We manage to get our lowest RMSE and highest R^2 with our cubist model.
predict(cubModel, cmp_test[,-1]) %>%
postResample(pred = ., obs = cmp_test$Yield)
## RMSE Rsquared MAE
## 0.4933203 0.7410197 0.3681058
Which tree-based regression model gives the optimal resampling and test set performance?
The cubist model.
Which predictors are most important in the optimal tree-based regression model? Do either the biological or process variables dominate the list? How do the top 10 important predictors compare to the top 10 predictors from the optimal linear and nonlinear models?

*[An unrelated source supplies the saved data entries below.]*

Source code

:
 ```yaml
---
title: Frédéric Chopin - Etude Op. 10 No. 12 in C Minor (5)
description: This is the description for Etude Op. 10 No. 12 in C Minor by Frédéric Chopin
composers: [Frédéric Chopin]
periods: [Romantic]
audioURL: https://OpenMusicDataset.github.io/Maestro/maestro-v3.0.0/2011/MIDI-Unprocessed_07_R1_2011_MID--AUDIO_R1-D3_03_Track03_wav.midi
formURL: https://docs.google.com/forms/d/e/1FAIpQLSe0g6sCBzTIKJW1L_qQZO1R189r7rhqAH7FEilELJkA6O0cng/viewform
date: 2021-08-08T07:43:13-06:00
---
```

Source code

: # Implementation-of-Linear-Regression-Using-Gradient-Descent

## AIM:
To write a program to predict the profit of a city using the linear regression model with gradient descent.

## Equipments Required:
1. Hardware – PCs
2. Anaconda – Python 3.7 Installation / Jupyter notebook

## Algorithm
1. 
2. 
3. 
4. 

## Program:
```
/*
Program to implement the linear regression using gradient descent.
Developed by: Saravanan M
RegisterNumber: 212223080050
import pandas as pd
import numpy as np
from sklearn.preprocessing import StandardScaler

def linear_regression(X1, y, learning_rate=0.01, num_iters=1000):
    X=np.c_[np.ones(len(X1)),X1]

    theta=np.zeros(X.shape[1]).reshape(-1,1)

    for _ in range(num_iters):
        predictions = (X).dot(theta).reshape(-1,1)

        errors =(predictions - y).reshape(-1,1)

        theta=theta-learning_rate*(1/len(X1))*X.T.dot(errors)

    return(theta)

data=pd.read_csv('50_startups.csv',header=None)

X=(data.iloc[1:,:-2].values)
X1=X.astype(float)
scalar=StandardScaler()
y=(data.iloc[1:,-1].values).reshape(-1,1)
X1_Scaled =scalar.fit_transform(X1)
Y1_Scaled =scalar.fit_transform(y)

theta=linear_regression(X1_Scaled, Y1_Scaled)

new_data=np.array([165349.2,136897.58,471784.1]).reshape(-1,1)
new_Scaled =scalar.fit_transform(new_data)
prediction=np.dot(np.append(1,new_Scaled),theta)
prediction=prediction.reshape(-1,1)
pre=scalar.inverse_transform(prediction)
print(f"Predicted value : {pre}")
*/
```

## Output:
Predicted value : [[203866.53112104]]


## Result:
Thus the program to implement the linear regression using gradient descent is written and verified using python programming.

Compared to all of our other models, our cubist model applies especially high importance to the single variable of manufacturing process 32. This is about 2.5 times more important than the second important variable of manufacturing process 33. Within the rest of the important variables, our top 10 predictors only has a single biological material with high importance. This is quite different than our optimal linear and nonlinear models. They had around half of their top 10 important variables being biological. We also get more importance out of some manufcaturing process such as 33 compared to our other models where it was lower down the importance list.
plot(varImp(cubModel), top = 25)
Plot the optimal single tree with the distribution of yield in the terminal nodes. Does this view of the data provide additional knowledge about the biological or process predictors and their relationship with yield?
plot(as.party(rpModel$finalModel))
Although it is a bit squished missing out on specific details, our single tree visualization does actually provide us with some interesting data. We start to see how our variables are interconnected to each other, which is a view that’s sorely missing from just looking at variable importance or scatterplots from the other types of models. For example, we are able to see that if the manufacturing process of 32 passes the threshold of 0.764, then it is important to decrease manufacturing process below 21 to increase yield. We see with the distribution that there’s a fairly consistent shift in the distribution when this change happens. Additionally, from our short tree we can see that changes in biological processes to increase yield really depend on multiple changes within the manufacturing processes.